What's your sine? Finding the right algorithm for digital frequency synthesis on a DSP
Perhaps the most fundamental building block of all communication equipment is the sine wave generator. We have ample knowledge of how to generate sine waves using analog electronic hardware. In modern electronics, however, more and more functions once performed by analog circuitry are now performed by digital signal processors or field-programmable gate arrays. Those two types of ICs are the main approaches for developing and implementing signal processing: either the programmable DSP or the ASIC/FPGA.
Lately, high-performance DSPs are using concepts, such as execution pipelining and parallelism of operations, which were unknown to their ancestor the CPU but routine to the FPGA world. DSPs are starting to resemble FPGAs more and more, and although some fundamental differences remain, this hybridization makes it possible to use algorithms originally developed for one environment in the other.
For instance, you can use a very efficient algorithm for computing the sine for an arbitrary phase in a programmable DSP. The method is not new in itself but adapts the original ideas applied to the design of direct digital frequency synthesizer (DDFS) ICs over two decades ago.
It's important to highlight at this point a crucial difference between algorithms used to compute the sine of a random input phase and those that generate a sine wave. While a sine computation algorithm can be easily converted into a sine wave generator, by providing to its input a monotonically increasing phase sequence, it's absolutely impractical, if not impossible, to use a sine wave generator to calculate the sine of a random phase input.
We'll differentiate these algorithms as sine computation and sine generation with the understanding that a sine computation is a more general method and hence can be easily converted into the latter without significant additional complexity.
In this article, we'll review the most common methods for the computing and generating a sine wave on a programmable DSP, as well as provide a brief introduction to direct digital frequency synthesis (DDFS). We'll then describe a new approach to DDFS based on an algorithm created by combining lookup tables and trigonometric identities. The approach lends itself well to implementation on DSPs such as the Texas Instruments' C6x.

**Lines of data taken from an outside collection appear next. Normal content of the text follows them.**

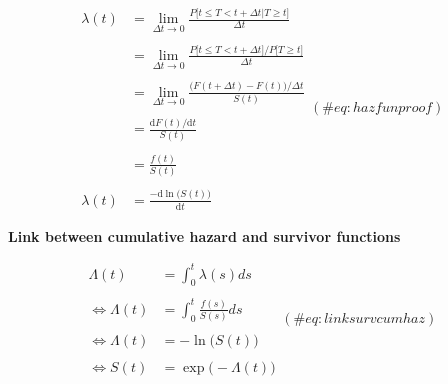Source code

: \documentclass[
]{book}
\begin{document}
\begin{equation}    
  \begin{aligned}
  \lambda(t) & = \lim_{\Delta t \to 0} \frac{P\big[t \leq T < t + \Delta t | T \geq t \big]}{\Delta t} \\\\
  & = \lim_{\Delta t \to 0} \frac{P\big[t \leq T < t + \Delta t \big] / P\big[T \geq t  \big]}{\Delta t} \\\\
  & = \lim_{\Delta t \to 0} \frac{\big(F(t+\Delta t)-F(t)\big) / \Delta t}{S(t)} \\\\
  & = \frac{\text{d} F(t) / \text{d} t}{S(t)} \\\\
  & = \frac{f(t)}{S(t)} \\\\
  \lambda(t) & = \frac{-\text{d} \ln \big(S(t)\big)}{\text{d} t}
  \end{aligned}
  (\#eq:hazfunproof)
\end{equation}

\textbf{Link between cumulative hazard and survivor functions}

\begin{equation}
  \begin{aligned}
  \Lambda(t)      & = \int_{0}^{t} \lambda(s)ds \\\\
  \iff \Lambda(t) & = \int_{0}^{t} \frac{f(s)}{S(s)}ds \\\\
  \iff \Lambda(t) & = -\ln \big(S(t)\big) \\\\
  \iff S(t)       & = \exp \big(-\Lambda(t)\big)
  \end{aligned}
  (\#eq:linksurvcumhaz)
\end{equation}

  
\end{document}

Sine generation in a programmable DSP
Implementing a high-speed sine-wave synthesizer in a programmable DSP is hardly a trivial task; it often requires a careful trade-off between memory and implementation complexity. The problem arises because the standard algorithms used to calculate Sin(x), as well as any other transcendental function of x, are based on the Taylor series expansion of the function in question, which is a time-consuming procedure. Hence, for a given finite number of CPU cycles, only a limited number of results can be rendered in real time. Several alternative algorithms have been developed to boost the performance of the sine-wave generation. Table 1 presents some of the most popular sine generation and computation algorithms used in a DSP.